Jonathan Carlson was production designer on the Hallmark Frankenstein mini-series. I interviewed him when I visited the set in Slovakia in August 2003.

How did you get this job?
"I’m friends with the producers in California. I worked on Highlander: Endgame, I production designed that in Romania a couple of years ago. So I met Dan Gross. I just got back from South Africa and something had happened with their other production designer. Dan knew I had just got back so he called me and said, ‘Do you want to take off tomorrow to Slovakia?’ And I said, ‘Okay, I’ll go!’"

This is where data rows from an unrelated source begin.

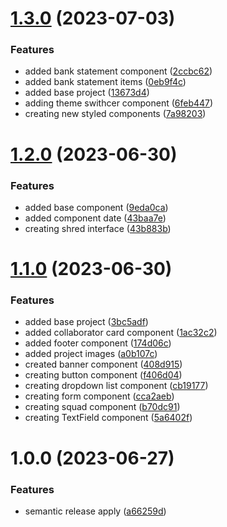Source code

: # [1.3.0](https://github.com/Pdhenrique/DevFrontEndAlura/compare/v1.2.0...v1.3.0) (2023-07-03)


### Features

* added bank statement component ([2ccbc62](https://github.com/Pdhenrique/DevFrontEndAlura/commit/2ccbc62ae7ec8b45f01c2f1e8301b906a3d5247a))
* added bank statement items ([0eb9f4c](https://github.com/Pdhenrique/DevFrontEndAlura/commit/0eb9f4c34c6e5c2d50c0b7827124c0d5a926c0ac))
* added base project ([13673d4](https://github.com/Pdhenrique/DevFrontEndAlura/commit/13673d41608674f224954833451a8ad90267e618))
* adding theme swithcer component ([6feb447](https://github.com/Pdhenrique/DevFrontEndAlura/commit/6feb4470ee94a9df65ac665ef6d2fb67b7200960))
* creating new styled components ([7a98203](https://github.com/Pdhenrique/DevFrontEndAlura/commit/7a98203c38e79cf740c57e7d54605c8c65ae0101))

# [1.2.0](https://github.com/Pdhenrique/DevFrontEndAlura/compare/v1.1.0...v1.2.0) (2023-06-30)


### Features

* added base component ([9eda0ca](https://github.com/Pdhenrique/DevFrontEndAlura/commit/9eda0cae03e9c271a1856ec0e2f74ad8aadeee13))
* added component date ([43baa7e](https://github.com/Pdhenrique/DevFrontEndAlura/commit/43baa7ef380557b3f282f82e7363b496824ebc2b))
* creating shred interface ([43b883b](https://github.com/Pdhenrique/DevFrontEndAlura/commit/43b883bbd062af6d01506ac342739462146b5606))

# [1.1.0](https://github.com/Pdhenrique/DevFrontEndAlura/compare/v1.0.0...v1.1.0) (2023-06-30)


### Features

* added base project ([3bc5adf](https://github.com/Pdhenrique/DevFrontEndAlura/commit/3bc5adf774da4ca185cad45ce7629f94b73ccdb3))
* added collaborator card component ([1ac32c2](https://github.com/Pdhenrique/DevFrontEndAlura/commit/1ac32c2a0aed51f06768921c351d0528376ac637))
* added footer component ([174d06c](https://github.com/Pdhenrique/DevFrontEndAlura/commit/174d06ce5740ce62d2eda58861c868682c451dab))
* added project images ([a0b107c](https://github.com/Pdhenrique/DevFrontEndAlura/commit/a0b107c63a251f6693cea2abc3b4c90316642249))
* created banner component ([408d915](https://github.com/Pdhenrique/DevFrontEndAlura/commit/408d915e9ad5e654acad3566602e67902adf439f))
* creating button component ([f406d04](https://github.com/Pdhenrique/DevFrontEndAlura/commit/f406d0426fd3f257b7c105f8a6f66b65782f6625))
* creating dropdown list component ([cb19177](https://github.com/Pdhenrique/DevFrontEndAlura/commit/cb19177d42b80bbf1a295a4fb175ed553d81f8ad))
* creating form component ([cca2aeb](https://github.com/Pdhenrique/DevFrontEndAlura/commit/cca2aebb1ce8fc10d483018227361139858f99c7))
* creating squad component ([b70dc91](https://github.com/Pdhenrique/DevFrontEndAlura/commit/b70dc91b61e4db1e7346c305270edf4a1b977563))
* creating TextField component ([5a6402f](https://github.com/Pdhenrique/DevFrontEndAlura/commit/5a6402feaa89301eb8f9922f1943f3b85253e6e1))

# 1.0.0 (2023-06-27)


### Features

* semantic release apply ([a66259d](https://github.com/Pdhenrique/DevFrontEndAlura/commit/a66259d2187b4affba64c92ec3a51ee44b04a7f0))
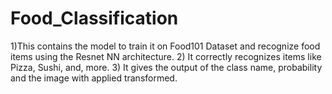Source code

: # Food_Classification
1)This contains the model to train it on Food101 Dataset and recognize food items using the Resnet NN architecture.
2) It correctly recognizes items like Pizza, Sushi, and, more.
3) It gives the output of the class name, probability and the image with applied transformed.

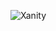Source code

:![Xanity](https://github.com/yuankong666/Ultimate-RAT-Collection/assets/128066597/5bf808a8-f392-43cb-9240-4c8e79ac1654)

Had the previous production designer done much?
"They were in two weeks of prep. I guess he had problems with the producers or something happened, personal problems or something. But when I came in there was not much done. We scrambled and designed all this stuff and got it going but we had two weeks’ prep less than you’re supposed to have!"

It must be a challenge and a delight to do something this design-heavy.
"Oh yes. As a production designer you always enjoy this kind of stuff where you can push reality a little more and design more fantastic sets like rooftops and labs and boats and ship, and all these cemeteries and things like that. The one thing a production designer hates to do is be on some series decorating living rooms and kitchens. So yes, whenever you get the chance to do this kind of stuff, where you’re building ships and all kinds of fun things that you don’t normally do - oh yes, it’s a production designer’s wet dream!"

Did you do a lot of historical research?
"Yes, we did. I’ve done several period films. I just finished a period film in South Africa set in the 1900s so I just pushed back a little bit more from there. A lot of the research was right here in the town. You just get in your car and drive around the old part of the city and steal ideas: rooftops and old inns and that kind of thing. Take pictures with your digital camera, go back, design on a draft table and put it all together."

Is it set in a specific year?
"We’ve set it in the specific period 1820-1830. Not much changed in that ten-year period of time, so that’s what we’re basing the period on."

In any Frankenstein film the central set is the lab and yours is very cramped.
"The whole notion that we’re presenting on this film is it’s a little bit more reality-driven. The guy’s just out of college and he’s studying. We’re trying to keep it real, not so over the top. This isn’t some big castle and cranking the guy a hundred feet up into the space. They specifically wanted this kind of feeling for this Frankenstein, more realistic, less fantasy. There aren’t any Tesla coils bouncing around in the background and all that stuff. It’s just more reality-driven.

"Actually, that’s a pretty large set. This set was semi-dictated by the space of the stage. We always knew we were going to cram two sets in here. You have to have this much room for the crane and all this rooftop work. So we made the set as big as could possibly make it. If I could have made it a little taller and a little wider of course I would, but we’re completely maxed out on space here. It’s actually as big as it could be."

What about the equipment that he uses?
"There’s another good example. We don’t have some giant vat that looks like there’s no way the guy could even have made the thing. So what we have is: he found an old copper bathtub and he dragged that up there. So everything is reality driven. Real things. He found another tub and he turned that into a giant battery. Things that you could actually find in the village in that period of time. There isn’t that huge stretch. It’s set in the 1820s, there wouldn’t be some huge glass, Houdini-vat there. They wouldn’t be building that stuff, or big chains with cranks and wheels. It’s the 1820s. Okay, there’s a big lift in there that was used to lift furniture and things up into the building. Okay, that’s what he used to lift the monster up and bring him over and dip him into the bathtub. But if this was a real story, it’s probably a lot more in tune with the real things that were around in that day and age."

How are you finding working with a Slovakian crew?
"Excellent. They’ve all been very professional. They were given a challenge that not many crews could accomplish. I was quite amazed in South Africa at the calibre of people there, also Romania, Luxembourg, Mexico, and here in Slovakia. the secret of art directing and production designing is to get the full crew to believe that they can get it done. Our challenge on this one was we had six or seven major sets back to back with no cushion. By ‘no cushion’ I mean they didn’t go off and film a trail or some woods that we didn’t have to work on, so we could have a little breathing room to get the next set ready. Normally that’s how you would schedule a movie like this. But due to getting big actors, flying them in and flying them out, a week at a time, seven major sets had to be accomplished back to back in four weeks.

"You can take a look at the body of work: that ship, this building inside and out, the coastal farm, that whole snow set, the lecture hall at the university, a couple of others. All these had to be ready at the same time. We couldn’t even attempt to do it otherwise. If we had built one set at a time, that boat wouldn’t even be in there now. So we had to leapfrog crews day and night. No-one has had a day off in five weeks. We’re all blistered. So yes, in answer to your question, the Slovakian team has been very good! They’ve gone to war and back. They hit a wall a couple of days ago and now we’re still pushing to get the last few details in."